Dataset excerpts below:

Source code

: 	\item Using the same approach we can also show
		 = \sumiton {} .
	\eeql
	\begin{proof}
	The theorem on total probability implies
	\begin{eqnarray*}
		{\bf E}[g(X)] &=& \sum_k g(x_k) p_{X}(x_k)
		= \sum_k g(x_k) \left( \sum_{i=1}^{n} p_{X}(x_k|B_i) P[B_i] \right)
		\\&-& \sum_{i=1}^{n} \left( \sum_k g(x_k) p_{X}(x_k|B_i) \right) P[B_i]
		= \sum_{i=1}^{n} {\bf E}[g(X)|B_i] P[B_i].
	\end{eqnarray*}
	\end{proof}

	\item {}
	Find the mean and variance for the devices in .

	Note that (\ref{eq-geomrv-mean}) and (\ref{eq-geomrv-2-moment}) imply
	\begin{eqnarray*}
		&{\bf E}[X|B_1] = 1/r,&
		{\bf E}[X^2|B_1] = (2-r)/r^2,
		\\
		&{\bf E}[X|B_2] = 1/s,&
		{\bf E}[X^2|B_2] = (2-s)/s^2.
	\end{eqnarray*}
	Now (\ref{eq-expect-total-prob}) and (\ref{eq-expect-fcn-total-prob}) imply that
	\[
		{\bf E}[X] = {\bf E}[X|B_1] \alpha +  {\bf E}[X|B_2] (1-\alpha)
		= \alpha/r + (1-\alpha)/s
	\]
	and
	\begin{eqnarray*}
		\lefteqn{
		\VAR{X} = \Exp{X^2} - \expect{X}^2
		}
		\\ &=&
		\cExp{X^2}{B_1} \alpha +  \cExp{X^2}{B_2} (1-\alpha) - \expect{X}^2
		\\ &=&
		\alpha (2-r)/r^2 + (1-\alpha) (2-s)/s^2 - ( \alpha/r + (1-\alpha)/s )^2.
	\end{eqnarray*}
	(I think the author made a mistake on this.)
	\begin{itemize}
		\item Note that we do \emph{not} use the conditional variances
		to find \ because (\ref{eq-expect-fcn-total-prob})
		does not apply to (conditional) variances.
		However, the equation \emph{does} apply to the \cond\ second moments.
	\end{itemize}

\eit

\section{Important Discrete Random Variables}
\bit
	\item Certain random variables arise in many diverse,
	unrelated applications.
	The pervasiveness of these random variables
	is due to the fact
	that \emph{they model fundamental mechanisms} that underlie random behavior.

End of Dataset excerpts.

→ **What is expected**: Please give all of the entries again, exactly as written.

→ **Exercise solution**:
Source code

: 	\item Using the same approach we can also show
		 = \sumiton {} .
	\eeql
	\begin{proof}
	The theorem on total probability implies
	\begin{eqnarray*}
		{\bf E}[g(X)] &=& \sum_k g(x_k) p_{X}(x_k)
		= \sum_k g(x_k) \left( \sum_{i=1}^{n} p_{X}(x_k|B_i) P[B_i] \right)
		\\&-& \sum_{i=1}^{n} \left( \sum_k g(x_k) p_{X}(x_k|B_i) \right) P[B_i]
		= \sum_{i=1}^{n} {\bf E}[g(X)|B_i] P[B_i].
	\end{eqnarray*}
	\end{proof}

	\item {}
	Find the mean and variance for the devices in .

	Note that (\ref{eq-geomrv-mean}) and (\ref{eq-geomrv-2-moment}) imply
	\begin{eqnarray*}
		&{\bf E}[X|B_1] = 1/r,&
		{\bf E}[X^2|B_1] = (2-r)/r^2,
		\\
		&{\bf E}[X|B_2] = 1/s,&
		{\bf E}[X^2|B_2] = (2-s)/s^2.
	\end{eqnarray*}
	Now (\ref{eq-expect-total-prob}) and (\ref{eq-expect-fcn-total-prob}) imply that
	\[
		{\bf E}[X] = {\bf E}[X|B_1] \alpha +  {\bf E}[X|B_2] (1-\alpha)
		= \alpha/r + (1-\alpha)/s
	\]
	and
	\begin{eqnarray*}
		\lefteqn{
		\VAR{X} = \Exp{X^2} - \expect{X}^2
		}
		\\ &=&
		\cExp{X^2}{B_1} \alpha +  \cExp{X^2}{B_2} (1-\alpha) - \expect{X}^2
		\\ &=&
		\alpha (2-r)/r^2 + (1-\alpha) (2-s)/s^2 - ( \alpha/r + (1-\alpha)/s )^2.
	\end{eqnarray*}
	(I think the author made a mistake on this.)
	\begin{itemize}
		\item Note that we do \emph{not} use the conditional variances
		to find \ because (\ref{eq-expect-fcn-total-prob})
		does not apply to (conditional) variances.
		However, the equation \emph{does} apply to the \cond\ second moments.
	\end{itemize}

\eit

\section{Important Discrete Random Variables}
\bit
	\item Certain random variables arise in many diverse,
	unrelated applications.
	The pervasiveness of these random variables
	is due to the fact
	that \emph{they model fundamental mechanisms} that underlie random behavior.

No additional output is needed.